Records supplied START
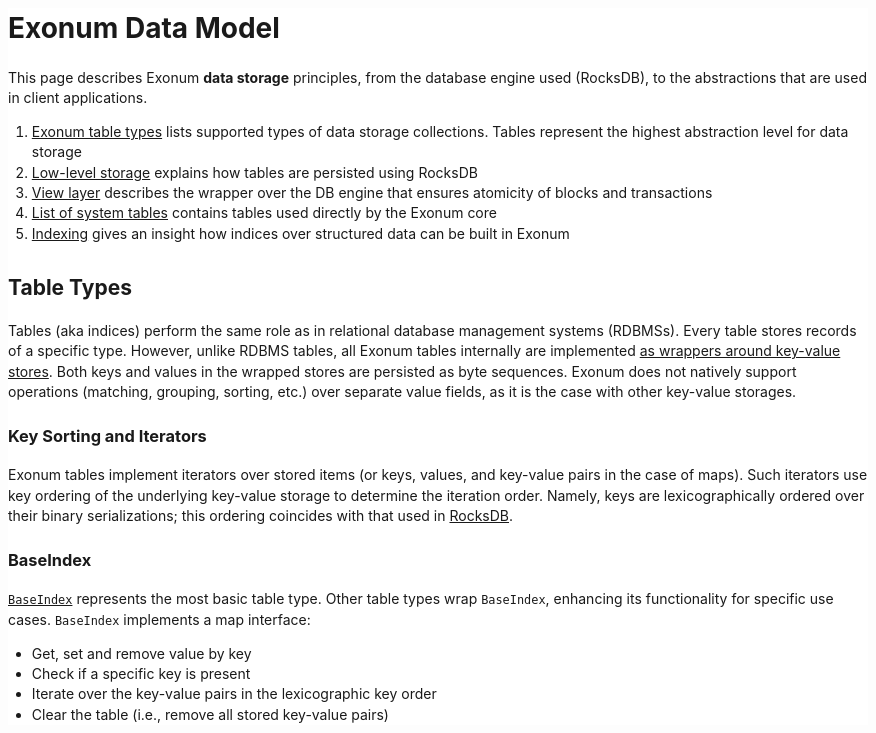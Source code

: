 # Exonum Data Model

This page describes Exonum **data storage** principles, from the database engine
used (RocksDB), to the abstractions that are used in client
applications.

1. [Exonum table types](#table-types) lists supported types of
   data storage collections. Tables represent the highest abstraction level
   for data storage
2. [Low-level storage](#low-level-storage) explains how tables are persisted
   using RocksDB
3. [View layer](#view-layer) describes the wrapper over the DB engine
   that ensures atomicity of blocks and transactions
4. [List of system tables](#system-tables) contains tables
   used directly by the Exonum core
5. [Indexing](#indexing) gives an insight how indices over structured data
   can be built in Exonum

## Table Types

Tables (aka indices) perform the same role as in relational database
management systems (RDBMSs). Every
table stores records of a specific type. However, unlike RDBMS tables,
all Exonum tables internally are implemented
[as wrappers around key-value stores](#baseindex).
Both keys and values in the wrapped stores are persisted as byte sequences.
Exonum does not natively support operations (matching, grouping, sorting, etc.)
over separate value fields, as it is the case with other key-value storages.

### Key Sorting and Iterators

Exonum tables implement iterators over stored items (or keys, values, and
key-value
pairs in the case of maps). Such
iterators use key ordering of the underlying key-value storage to determine
the iteration order.
Namely, keys are lexicographically ordered over their binary serializations;
this ordering coincides with that used in
[RocksDB](#low-level-storage).

### BaseIndex

[`BaseIndex`][base-index] represents the most basic table type. Other
table types wrap `BaseIndex`, enhancing its functionality for specific use
cases.
`BaseIndex` implements a map interface:

- Get, set and remove value by key
- Check if a specific key is present
- Iterate over the key-value pairs in the lexicographic key order
- Clear the table (i.e., remove all stored key-value pairs)


[level-db]: http://leveldb.org/
[rocks-db]: http://rocksdb.org/
[base-index]: https://github.com/exonum/exonum/blob/master/exonum/src/storage/base_index.rs
[map-index]: https://github.com/exonum/exonum/blob/master/exonum/src/storage/map_index.rs
[list-index]: https://github.com/exonum/exonum/blob/master/exonum/src/storage/list_index.rs
[proof-list-index]: https://github.com/exonum/exonum/blob/master/exonum/src/storage/proof_list_index/mod.rs
[list-proof]: https://github.com/exonum/exonum/blob/master/exonum/src/storage/proof_list_index/proof.rs
[proof-map-index]: https://github.com/exonum/exonum/blob/master/exonum/src/storage/proof_map_index/mod.rs
[value-set-index]: https://github.com/exonum/exonum/blob/master/exonum/src/storage/value_set_index.rs
[key-set-index]: https://github.com/exonum/exonum/blob/master/exonum/src/storage/key_set_index.rs
[database]: https://github.com/exonum/exonum/blob/d9e2fdc3d5a1d4e36078a7fbf1a9198d1b83cd5d/exonum/src/storage/db.rs#L43
[patch]: https://github.com/exonum/exonum/blob/d9e2fdc3d5a1d4e36078a7fbf1a9198d1b83cd5d/exonum/src/storage/db.rs#L11
[snapshot]: https://github.com/exonum/exonum/blob/d9e2fdc3d5a1d4e36078a7fbf1a9198d1b83cd5d/exonum/src/storage/db.rs#L57
[fork]: https://github.com/exonum/exonum/blob/d9e2fdc3d5a1d4e36078a7fbf1a9198d1b83cd5d/exonum/src/storage/db.rs#L104
[col-family]: https://github.com/facebook/rocksdb/wiki/Column-Families
[blockchain-schema]: https://github.com/exonum/exonum/blob/master/exonum/src/blockchain/schema.rs
[service-name]: services.md#service-identifiers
Records supplied END
■ What you need to do:
Print each line of the listing exactly and include no pictures.

■ Output:
Source code

: # Exonum Data Model

This page describes Exonum **data storage** principles, from the database engine
used (RocksDB), to the abstractions that are used in client
applications.

1. [Exonum table types](#table-types) lists supported types of
   data storage collections. Tables represent the highest abstraction level
   for data storage
2. [Low-level storage](#low-level-storage) explains how tables are persisted
   using RocksDB
3. [View layer](#view-layer) describes the wrapper over the DB engine
   that ensures atomicity of blocks and transactions
4. [List of system tables](#system-tables) contains tables
   used directly by the Exonum core
5. [Indexing](#indexing) gives an insight how indices over structured data
   can be built in Exonum

## Table Types

Tables (aka indices) perform the same role as in relational database
management systems (RDBMSs). Every
table stores records of a specific type. However, unlike RDBMS tables,
all Exonum tables internally are implemented
[as wrappers around key-value stores](#baseindex).
Both keys and values in the wrapped stores are persisted as byte sequences.
Exonum does not natively support operations (matching, grouping, sorting, etc.)
over separate value fields, as it is the case with other key-value storages.

### Key Sorting and Iterators

Exonum tables implement iterators over stored items (or keys, values, and
key-value
pairs in the case of maps). Such
iterators use key ordering of the underlying key-value storage to determine
the iteration order.
Namely, keys are lexicographically ordered over their binary serializations;
this ordering coincides with that used in
[RocksDB](#low-level-storage).

### BaseIndex

[`BaseIndex`][base-index] represents the most basic table type. Other
table types wrap `BaseIndex`, enhancing its functionality for specific use
cases.
`BaseIndex` implements a map interface:

- Get, set and remove value by key
- Check if a specific key is present
- Iterate over the key-value pairs in the lexicographic key order
- Clear the table (i.e., remove all stored key-value pairs)


[level-db]: http://leveldb.org/
[rocks-db]: http://rocksdb.org/
[base-index]: https://github.com/exonum/exonum/blob/master/exonum/src/storage/base_index.rs
[map-index]: https://github.com/exonum/exonum/blob/master/exonum/src/storage/map_index.rs
[list-index]: https://github.com/exonum/exonum/blob/master/exonum/src/storage/list_index.rs
[proof-list-index]: https://github.com/exonum/exonum/blob/master/exonum/src/storage/proof_list_index/mod.rs
[list-proof]: https://github.com/exonum/exonum/blob/master/exonum/src/storage/proof_list_index/proof.rs
[proof-map-index]: https://github.com/exonum/exonum/blob/master/exonum/src/storage/proof_map_index/mod.rs
[value-set-index]: https://github.com/exonum/exonum/blob/master/exonum/src/storage/value_set_index.rs
[key-set-index]: https://github.com/exonum/exonum/blob/master/exonum/src/storage/key_set_index.rs
[database]: https://github.com/exonum/exonum/blob/d9e2fdc3d5a1d4e36078a7fbf1a9198d1b83cd5d/exonum/src/storage/db.rs#L43
[patch]: https://github.com/exonum/exonum/blob/d9e2fdc3d5a1d4e36078a7fbf1a9198d1b83cd5d/exonum/src/storage/db.rs#L11
[snapshot]: https://github.com/exonum/exonum/blob/d9e2fdc3d5a1d4e36078a7fbf1a9198d1b83cd5d/exonum/src/storage/db.rs#L57
[fork]: https://github.com/exonum/exonum/blob/d9e2fdc3d5a1d4e36078a7fbf1a9198d1b83cd5d/exonum/src/storage/db.rs#L104
[col-family]: https://github.com/facebook/rocksdb/wiki/Column-Families
[blockchain-schema]: https://github.com/exonum/exonum/blob/master/exonum/src/blockchain/schema.rs
[service-name]: services.md#service-identifiers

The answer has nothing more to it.